■ **EXERCISE REQUIREMENTS**: Output a character-exact copy of the data, images removed.

(Beginning of INPUT RECORDS)

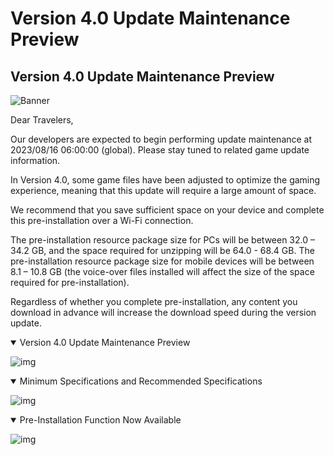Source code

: # Version 4.0 Update Maintenance Preview
## Version 4.0 Update Maintenance Preview
![Banner](https://sdk.hoyoverse.com/upload/ann/2023/08/07/c941908b14dcaf160083796a10645f89_1443797185287914925.jpg)

Dear Travelers,

Our developers are expected to begin performing update maintenance at 2023/08/16 06:00:00 (global). Please stay tuned to related game update information.

In Version 4.0, some game files have been adjusted to optimize the gaming experience, meaning that this update will require a large amount of space.

We recommend that you save sufficient space on your device and complete this pre-installation over a Wi-Fi connection.

The pre-installation resource package size for PCs will be between 32.0 – 34.2 GB, and the space required for unzipping will be 64.0 - 68.4 GB. The pre-installation resource package size for mobile devices will be between 8.1 – 10.8 GB (the voice-over files installed will affect the size of the space required for pre-installation).

Regardless of whether you complete pre-installation, any content you download in advance will increase the download speed during the version update.

<details open="true">
<summary>Version 4.0 Update Maintenance Preview</summary>

![img](https://sdk.hoyoverse.com/upload/ann/2023/08/07/a7d68583c00fe255cd606b4f53b4e4a1_5929803499934544845.jpg)

</details>

<details open="true">
<summary>Minimum Specifications and Recommended Specifications</summary>

![img](https://sdk.hoyoverse.com/upload/ann/2023/08/07/35b9e9ece479c92da500784aa559750c_401042801027973116.jpg)

</details>

<details open="true">
<summary>Pre-Installation Function Now Available</summary>

![img](https://sdk.hoyoverse.com/upload/ann/2023/08/07/038e1be8566f8b0f05eba54812df7477_7647597097880231729.jpg)

</details>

(End of INPUT RECORDS)

■ **EXPECTED OUTPUT**:
Source code

: # Version 4.0 Update Maintenance Preview
## Version 4.0 Update Maintenance Preview
![Banner](https://sdk.hoyoverse.com/upload/ann/2023/08/07/c941908b14dcaf160083796a10645f89_1443797185287914925.jpg)

Dear Travelers,

Our developers are expected to begin performing update maintenance at 2023/08/16 06:00:00 (global). Please stay tuned to related game update information.

In Version 4.0, some game files have been adjusted to optimize the gaming experience, meaning that this update will require a large amount of space.

We recommend that you save sufficient space on your device and complete this pre-installation over a Wi-Fi connection.

The pre-installation resource package size for PCs will be between 32.0 – 34.2 GB, and the space required for unzipping will be 64.0 - 68.4 GB. The pre-installation resource package size for mobile devices will be between 8.1 – 10.8 GB (the voice-over files installed will affect the size of the space required for pre-installation).

Regardless of whether you complete pre-installation, any content you download in advance will increase the download speed during the version update.

<details open="true">
<summary>Version 4.0 Update Maintenance Preview</summary>

![img](https://sdk.hoyoverse.com/upload/ann/2023/08/07/a7d68583c00fe255cd606b4f53b4e4a1_5929803499934544845.jpg)

</details>

<details open="true">
<summary>Minimum Specifications and Recommended Specifications</summary>

![img](https://sdk.hoyoverse.com/upload/ann/2023/08/07/35b9e9ece479c92da500784aa559750c_401042801027973116.jpg)

</details>

<details open="true">
<summary>Pre-Installation Function Now Available</summary>

![img](https://sdk.hoyoverse.com/upload/ann/2023/08/07/038e1be8566f8b0f05eba54812df7477_7647597097880231729.jpg)

</details>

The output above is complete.